Abbiamo messo alla prova otto bollitori elettrici in plastica, misurando il tempo necessario per scaldare l'acqua.
Nel complesso si sono dimostrati tutti buoni attori sul palcoscenico della cucina o dell'ufficio, quasi tutti scaldano un litro d'acqua in tre minuti e mezzo.

Scaldare un litro d'acqua: con il bollitore costa meno
Abbiamo messo a confronto consumi, costi e impatto ambientale di gas, microonde e bollitore, portando un litro d'acqua da 15 a 95°C. Per scaldare una piccola quantità d'acqua il bollitore è il sistema che consuma meno e con il minore impatto sui consumi, purché scaldiate solo le tazze d'acqua che vi servono.
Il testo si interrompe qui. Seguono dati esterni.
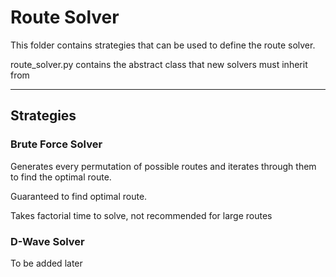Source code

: # Route Solver

This folder contains strategies that can be used to define the route solver. 

route_solver.py contains the abstract class that new solvers must inherit from

___

## Strategies

### Brute Force Solver
Generates every permutation of possible routes and iterates through them to find the optimal route.

Guaranteed to find optimal route.

Takes factorial time to solve, not recommended for large routes

### D-Wave Solver

To be added later
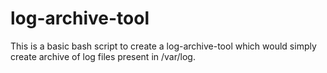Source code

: # log-archive-tool
This is a basic bash script to create a log-archive-tool which would simply create archive of log files present in /var/log.
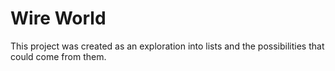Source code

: # Wire World

This project was created as an exploration into lists and the possibilities that could come from them.
 
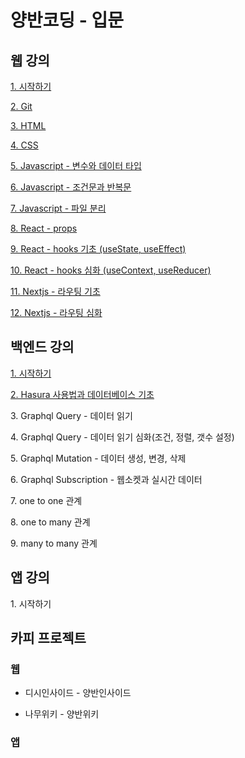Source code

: # 양반코딩 - 입문

## 웹 강의
[1. 시작하기](https://github.com/YangbanCoding/yangban-beginner/tree/main/examples/lesson1-tutorial)

[2. Git](https://github.com/YangbanCoding/yangban-beginner/tree/main/examples/lesson2-git)

[3. HTML](https://github.com/YangbanCoding/yangban-beginner/tree/main/examples/lesson3-html)

[4. CSS](https://github.com/YangbanCoding/yangban-beginner/tree/main/examples/lesson4-css)

[5. Javascript - 변수와 데이터 타입](https://github.com/YangbanCoding/yangban-beginner/tree/main/examples/lesson5-js-1)

[6. Javascript - 조건문과 반복문](https://github.com/YangbanCoding/yangban-beginner/tree/main/examples/lesson6-js-2)

[7. Javascript - 파일 분리](https://github.com/YangbanCoding/yangban-beginner/tree/main/examples/lesson7-js-3)

[8. React - props](https://github.com/YangbanCoding/yangban-beginner/tree/main/examples/lesson8-react-1)

[9. React - hooks 기초 (useState, useEffect)](https://github.com/YangbanCoding/yangban-beginner/tree/main/examples/lesson9-react-2)

[10. React - hooks 심화 (useContext, useReducer)](https://github.com/YangbanCoding/yangban-beginner/tree/main/examples/lesson10-react-3)

[11. Nextjs - 라우팅 기초](https://github.com/YangbanCoding/yangban-beginner/tree/main/examples/lesson11-next-1)

[12. Nextjs - 라우팅 심화](https://github.com/YangbanCoding/yangban-beginner/tree/main/examples/lesson12-next-2)

## 백엔드 강의

[1. 시작하기](https://github.com/YangbanCoding/yangban-beginner/tree/main/examples/back1-tutorial)

[2. Hasura 사용법과 데이터베이스 기초](https://github.com/YangbanCoding/yangban-beginner/tree/main/examples/back2-intro)

3\. Graphql Query - 데이터 읽기

4\. Graphql Query - 데이터 읽기 심화(조건, 정렬, 갯수 설정)

5\. Graphql Mutation - 데이터 생성, 변경, 삭제

6\. Graphql Subscription - 웹소켓과 실시간 데이터

7\. one to one 관계

8\. one to many 관계

9\. many to many 관계

## 앱 강의

1\. 시작하기

## 카피 프로젝트

### 웹
- 디시인사이드 - 양반인사이드

- 나무위키 - 양반위키

### 앱

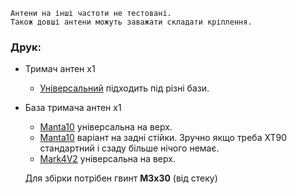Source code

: 
    Антени на інші частоти не тестовані. 
    Також довші антени можуть заважати складати кріплення.

### Друк:
- Тримач антен x1
    - [Універсальний](https://raw.githubusercontent.com/dmytr0/glory_to_ukraine/refs/heads/master/FPV_ANT_mount/manta10/v0.3/rx_ant_mount_manta_10_v0.3.stl) підходить під різні бази.
- База тримача антен x1
    - [Manta10](https://raw.githubusercontent.com/dmytr0/glory_to_ukraine/refs/heads/master/FPV_ANT_mount/manta10/v0.3/foldable_ant_mount_base_manta10_v0.3.stl) універсальна на верх.
    - [Manta10](https://raw.githubusercontent.com/dmytr0/glory_to_ukraine/refs/heads/master/FPV_ANT_mount/manta10/v0.3/foldable_back_standoff_ant_mount_base_manta10_v0.3.stl) варіант на задні стійки. Зручно якщо треба XT90 стандартний і сзаду більше нічого немає.
    - [Mark4V2](https://raw.githubusercontent.com/dmytr0/glory_to_ukraine/refs/heads/master/FPV_ANT_mount/foldable_ant_mount_base_mark4_v0.3.stl) універсальна на верх.


    Для збірки потрібен гвинт **M3x30** (від стеку)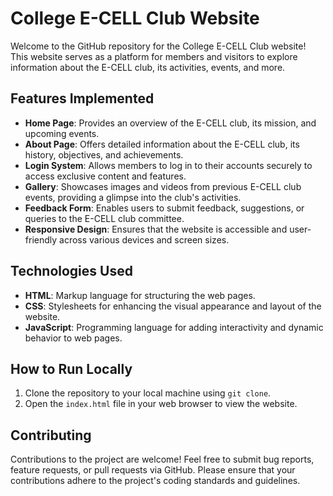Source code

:# College E-CELL Club Website

Welcome to the GitHub repository for the College E-CELL Club website! This website serves as a platform for members and visitors to explore information about the E-CELL club, its activities, events, and more.

## Features Implemented
- **Home Page**: Provides an overview of the E-CELL club, its mission, and upcoming events.
- **About Page**: Offers detailed information about the E-CELL club, its history, objectives, and achievements.
- **Login System**: Allows members to log in to their accounts securely to access exclusive content and features.
- **Gallery**: Showcases images and videos from previous E-CELL club events, providing a glimpse into the club's activities.
- **Feedback Form**: Enables users to submit feedback, suggestions, or queries to the E-CELL club committee.
- **Responsive Design**: Ensures that the website is accessible and user-friendly across various devices and screen sizes.

## Technologies Used
- **HTML**: Markup language for structuring the web pages.
- **CSS**: Stylesheets for enhancing the visual appearance and layout of the website.
- **JavaScript**: Programming language for adding interactivity and dynamic behavior to web pages.

## How to Run Locally
1. Clone the repository to your local machine using `git clone`.
2. Open the `index.html` file in your web browser to view the website.

## Contributing
Contributions to the project are welcome! Feel free to submit bug reports, feature requests, or pull requests via GitHub. Please ensure that your contributions adhere to the project's coding standards and guidelines.

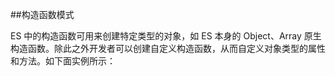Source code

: ##构造函数模式

ES 中的构造函数可用来创建特定类型的对象，如 ES 本身的 Object、Array 原生构造函数。除此之外开发者可以创建自定义构造函数，从而自定义对象类型的属性和方法。如下面实例所示：
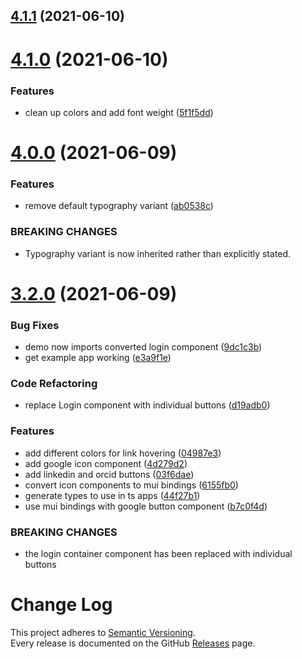 ## [4.1.1](https://github.com/dictyBase/dicty-components-login/compare/4.1.0...4.1.1) (2021-06-10)

# [4.1.0](https://github.com/dictyBase/dicty-components-login/compare/4.0.0...4.1.0) (2021-06-10)


### Features

* clean up colors and add font weight ([5f1f5dd](https://github.com/dictyBase/dicty-components-login/commit/5f1f5dd52fa2c2050c45061e23051ac4a6ae3b0c))

# [4.0.0](https://github.com/dictyBase/dicty-components-login/compare/3.2.0...4.0.0) (2021-06-09)


### Features

* remove default typography variant ([ab0538c](https://github.com/dictyBase/dicty-components-login/commit/ab0538c16f285c3e106c604398a29dd0c8c685f3))


### BREAKING CHANGES

* Typography variant is now inherited rather than explicitly stated.

# [3.2.0](https://github.com/dictyBase/dicty-components-login/compare/3.1.1...3.2.0) (2021-06-09)


### Bug Fixes

* demo now imports converted login component ([9dc1c3b](https://github.com/dictyBase/dicty-components-login/commit/9dc1c3b5d71bf4f0c600321ccfe6ce030af86b2b))
* get example app working ([e3a9f1e](https://github.com/dictyBase/dicty-components-login/commit/e3a9f1e92ba4c7173a991cc1d31c93c48d24df83))


### Code Refactoring

* replace Login component with individual buttons ([d19adb0](https://github.com/dictyBase/dicty-components-login/commit/d19adb0e891f9d0e20ac518892a329f9db4577e2))


### Features

* add different colors for link hovering ([04987e3](https://github.com/dictyBase/dicty-components-login/commit/04987e3197f67587964409823aaa96a28253855a))
* add google icon component ([4d279d2](https://github.com/dictyBase/dicty-components-login/commit/4d279d2964c4a95c67f721c52d2820b52c6558b8))
* add linkedin and orcid buttons ([03f6dae](https://github.com/dictyBase/dicty-components-login/commit/03f6daebc26fc53f7ab32980371c6ca465945fd6))
* convert icon components to mui bindings ([6155fb0](https://github.com/dictyBase/dicty-components-login/commit/6155fb0c63a282de408299ef08eebccd22fd062f))
* generate types to use in ts apps ([44f27b1](https://github.com/dictyBase/dicty-components-login/commit/44f27b11036d2b8a50de4bb21744100806f0b95c))
* use mui bindings with google button component ([b7c0f4d](https://github.com/dictyBase/dicty-components-login/commit/b7c0f4dc2be55b27e9ab1cecf9746bcf8b377f84))


### BREAKING CHANGES

* the login container component has been replaced with individual buttons

# Change Log

This project adheres to [Semantic Versioning](http://semver.org/).  
Every release is documented on the GitHub [Releases](https://github.com/dictyBase/dicty-components-login/releases) page.
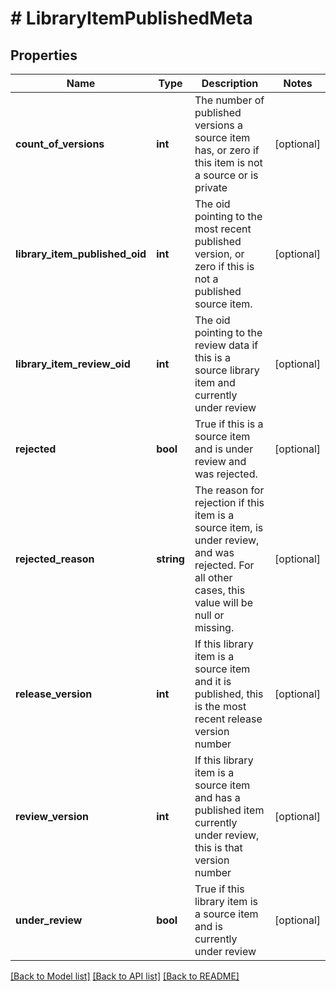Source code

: # # LibraryItemPublishedMeta

## Properties

Name | Type | Description | Notes
------------ | ------------- | ------------- | -------------
**count_of_versions** | **int** | The number of published versions a source item has, or zero if this item is not a source or is private | [optional]
**library_item_published_oid** | **int** | The oid pointing to the most recent published version, or zero if this is not a published source item. | [optional]
**library_item_review_oid** | **int** | The oid pointing to the review data if this is a source library item and currently under review | [optional]
**rejected** | **bool** | True if this is a source item and is under review and was rejected. | [optional]
**rejected_reason** | **string** | The reason for rejection if this item is a source item, is under review, and was rejected.  For all other cases, this value will be null or missing. | [optional]
**release_version** | **int** | If this library item is a source item and it is published, this is the most recent release version number | [optional]
**review_version** | **int** | If this library item is a source item and has a published item currently under review, this is that version number | [optional]
**under_review** | **bool** | True if this library item is a source item and is currently under review | [optional]

[[Back to Model list]](../../README.md#models) [[Back to API list]](../../README.md#endpoints) [[Back to README]](../../README.md)
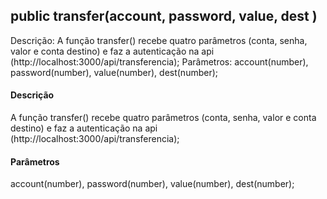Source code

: ## public transfer(account, password, value, dest )
Descrição: A função transfer() recebe quatro parâmetros (conta, senha, valor e conta destino) e faz a autenticação na api (http://localhost:3000/api/transferencia);
Parâmetros: account(number), password(number), value(number), dest(number);
#### Descrição
A função transfer() recebe quatro parâmetros (conta, senha, valor e conta destino) e faz a autenticação na api (http://localhost:3000/api/transferencia);

#### Parâmetros
account(number), password(number), value(number), dest(number);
Che dire del microonde? Dal confronto risulta la soluzione peggiore per scaldare un litro d'acqua intero. Si riscatta però se lo si utilizza per una o due tazze singole, perché vi fa evitare sprechi. Quindi, se avete già in casa un microonde, il bollitore forse è un apparecchio di troppo in cucina.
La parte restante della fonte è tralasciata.